Perlahan napasku habis, nyawaku ingin melepaskan diri. Mulai dari ujung
kaki, kurasakan nyawaku menghilang dan merambat naik ke atas. Pada detik-detik
terakhir, kulihat Ibu tersenyum padaku. Warna bajunya sama dengan warna selendang awan.
“Tugas Ibu selesai untuk menjagamu, Nak.”
Aku tak mengerti
arti ucapannya. Mungkinkah dia adalah selendang
awanku? Aku ingat kata-kata Ayah saat memberikan selendang itu. Selendang awan
akan melindungiku, seperti Ibu yang melindungiku dalam kandungnnya sebelum dia
meninggal karena melahirkanku.
“Sekarang, giliranmu menjaga anakmu.”
Nyawaku tersedot menuju selendang yang membelitku. Warnanya mulai
berubah, dari biru muda menjadi warna merah darah.
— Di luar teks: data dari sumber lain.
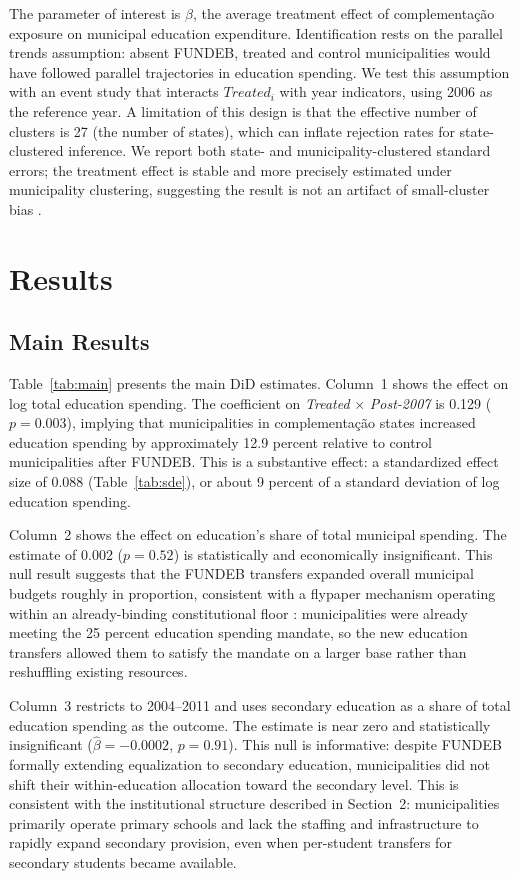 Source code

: \documentclass[12pt]{article}
\begin{document}
The parameter of interest is $\beta$, the average treatment effect of complementa\c{c}\~ao
exposure on municipal education expenditure. Identification rests on the parallel trends
assumption: absent FUNDEB, treated and control municipalities would have followed
parallel trajectories in education spending. We test this assumption with an event
study that interacts $\textit{Treated}_i$ with year indicators, using 2006 as the
reference year. A limitation of this design is that the effective number of clusters is
27 (the number of states), which can inflate rejection rates for state-clustered
inference. We report both state- and municipality-clustered standard errors;
the treatment effect is stable and more precisely estimated under municipality clustering,
suggesting the result is not an artifact of small-cluster bias \citep{cameron2008}.

\section{Results}

\subsection{Main Results}

Table~\ref{tab:main} presents the main DiD estimates. Column~1 shows the effect on
log total education spending. The coefficient on \textit{Treated} $\times$ \textit{Post-2007}
is 0.129 ($p = 0.003$), implying that municipalities in complementa\c{c}\~ao states
increased education spending by approximately 12.9 percent relative to control
municipalities after FUNDEB. This is a substantive effect: a standardized effect size
of 0.088 (Table~\ref{tab:sde}), or about 9 percent of a standard deviation of log
education spending.

Column~2 shows the effect on education's share of total municipal spending. The estimate
of 0.002 ($p = 0.52$) is statistically and economically insignificant. This null result
suggests that the FUNDEB transfers expanded overall municipal budgets roughly in
proportion, consistent with a flypaper mechanism operating within an already-binding
constitutional floor \citep{hines1995}: municipalities were already meeting the 25
percent education spending mandate, so the new education transfers allowed them to
satisfy the mandate on a larger base rather than reshuffling existing resources.

Column~3 restricts to 2004--2011 and uses secondary education as a share of total
education spending as the outcome. The estimate is near zero and statistically
insignificant ($\hat{\beta} = -0.0002$, $p = 0.91$). This null is informative: despite
FUNDEB formally extending equalization to secondary education, municipalities did not
shift their within-education allocation toward the secondary level. This is consistent
with the institutional structure described in Section~2: municipalities primarily
operate primary schools and lack the staffing and infrastructure to rapidly expand
secondary provision, even when per-student transfers for secondary students became
available.
\end{document}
Kini tubuhku terbujur lemah
tergantung di dahan pohon kelengkeng dengan mata
terbelalak dan lidah terjulur. Namun, aku masih hidup; hidup dalam selendang
merah untuk menjaga anakku. Sekarang aku paham, kenapa seorang gadis tak bisa menjadi pawang
hujan. Dengan sebuah selendang awan saja aku bisa memorak-perandakan desa karena amarahku, lalu bagaimana jika aku bisa berbicara dan mengendalikan awan? Semoga kelak, anak
perempuanku akan lebih bijak dalam hidupnya.
Kudekap tubuh mungilnya agar hangat. Tak berapa lama, orang-orang dari desa sebelah
berdatangan dan menemukan seorang bayi berselimut selendang awan merah.